_Source records_
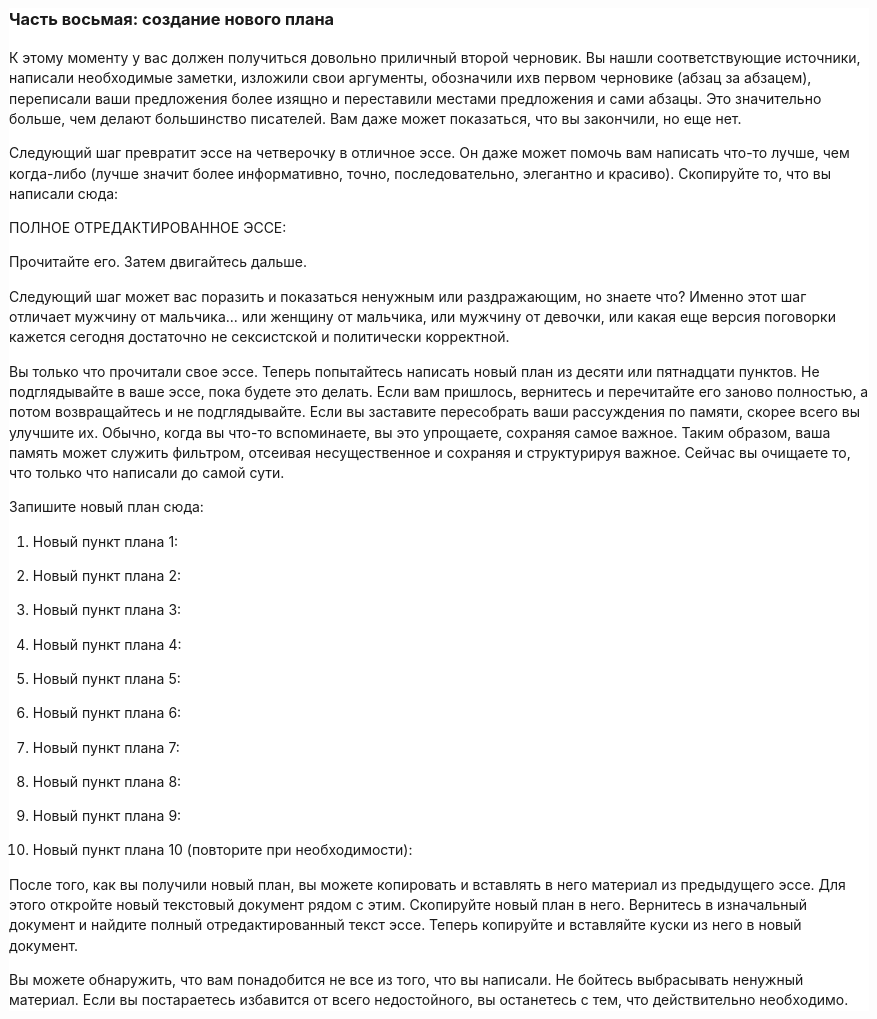 
### Часть восьмая: создание нового плана

К этому моменту у вас должен получиться довольно приличный второй черновик. Вы нашли соответствующие источники, написали необходимые заметки, изложили свои аргументы, обозначили ихв первом черновике (абзац за абзацем), переписали ваши предложения более изящно и переставили местами предложения и сами абзацы. Это значительно больше, чем делают большинство писателей. Вам даже может показаться, что вы закончили, но еще нет. 

Следующий шаг превратит эссе на четверочку в отличное эссе. Он даже может помочь вам написать что-то лучше, чем когда-либо (лучше значит более информативно, точно, последовательно, элегантно и красиво). Скопируйте то, что вы написали сюда: 

ПОЛНОЕ ОТРЕДАКТИРОВАННОЕ ЭССЕ:

Прочитайте его. Затем двигайтесь дальше. 

Следующий шаг может вас поразить и показаться ненужным или раздражающим, но знаете что? Именно этот шаг отличает мужчину от мальчика... или женщину от мальчика, или мужчину от девочки, или какая еще версия поговорки кажется сегодня достаточно не сексистской и политически корректной.

Вы только что прочитали свое эссе. Теперь попытайтесь написать новый план из десяти или пятнадцати пунктов. Не подглядывайте в ваше эссе, пока будете это делать. Если вам пришлось, вернитесь и перечитайте его заново полностью, а потом возвращайтесь и не подглядывайте. Если вы заставите пересобрать ваши рассуждения по памяти, скорее всего вы улучшите их. Обычно, когда вы что-то вспоминаете, вы это упрощаете, сохраняя самое важное. Таким образом, ваша память может служить фильтром, отсеивая несущественное и сохраняя и структурируя важное. Сейчас вы очищаете то, что только что написали до самой сути. 

Запишите новый план сюда:

1. Новый пункт плана 1:

2. Новый пункт плана 2:

3. Новый пункт плана 3:

4. Новый пункт плана 4:

5. Новый пункт плана 5:

6. Новый пункт плана 6:

7. Новый пункт плана 7:

8. Новый пункт плана 8:

9. Новый пункт плана 9:

10. Новый пункт плана 10 (повторите при необходимости):

После того, как вы получили новый план, вы можете копировать и вставлять в него материал из предыдущего эссе. Для этого откройте новый текстовый документ рядом с этим. Скопируйте новый план в него. Вернитесь в изначальный документ и найдите полный отредактированный текст эссе. Теперь копируйте и вставляйте куски из него в новый документ. 

Вы можете обнаружить, что вам понадобится не все из того, что вы написали. Не бойтесь выбрасывать ненужный материал. Если вы постараетесь избавится от всего недостойного, вы останетесь с тем, что действительно необходимо.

_Task directions_
Output the records above character for character, but leave each image out.

_Response_
### Часть восьмая: создание нового плана

К этому моменту у вас должен получиться довольно приличный второй черновик. Вы нашли соответствующие источники, написали необходимые заметки, изложили свои аргументы, обозначили ихв первом черновике (абзац за абзацем), переписали ваши предложения более изящно и переставили местами предложения и сами абзацы. Это значительно больше, чем делают большинство писателей. Вам даже может показаться, что вы закончили, но еще нет. 

Следующий шаг превратит эссе на четверочку в отличное эссе. Он даже может помочь вам написать что-то лучше, чем когда-либо (лучше значит более информативно, точно, последовательно, элегантно и красиво). Скопируйте то, что вы написали сюда: 

ПОЛНОЕ ОТРЕДАКТИРОВАННОЕ ЭССЕ:

Прочитайте его. Затем двигайтесь дальше. 

Следующий шаг может вас поразить и показаться ненужным или раздражающим, но знаете что? Именно этот шаг отличает мужчину от мальчика... или женщину от мальчика, или мужчину от девочки, или какая еще версия поговорки кажется сегодня достаточно не сексистской и политически корректной.

Вы только что прочитали свое эссе. Теперь попытайтесь написать новый план из десяти или пятнадцати пунктов. Не подглядывайте в ваше эссе, пока будете это делать. Если вам пришлось, вернитесь и перечитайте его заново полностью, а потом возвращайтесь и не подглядывайте. Если вы заставите пересобрать ваши рассуждения по памяти, скорее всего вы улучшите их. Обычно, когда вы что-то вспоминаете, вы это упрощаете, сохраняя самое важное. Таким образом, ваша память может служить фильтром, отсеивая несущественное и сохраняя и структурируя важное. Сейчас вы очищаете то, что только что написали до самой сути. 

Запишите новый план сюда:

1. Новый пункт плана 1:

2. Новый пункт плана 2:

3. Новый пункт плана 3:

4. Новый пункт плана 4:

5. Новый пункт плана 5:

6. Новый пункт плана 6:

7. Новый пункт плана 7:

8. Новый пункт плана 8:

9. Новый пункт плана 9:

10. Новый пункт плана 10 (повторите при необходимости):

После того, как вы получили новый план, вы можете копировать и вставлять в него материал из предыдущего эссе. Для этого откройте новый текстовый документ рядом с этим. Скопируйте новый план в него. Вернитесь в изначальный документ и найдите полный отредактированный текст эссе. Теперь копируйте и вставляйте куски из него в новый документ. 

Вы можете обнаружить, что вам понадобится не все из того, что вы написали. Не бойтесь выбрасывать ненужный материал. Если вы постараетесь избавится от всего недостойного, вы останетесь с тем, что действительно необходимо.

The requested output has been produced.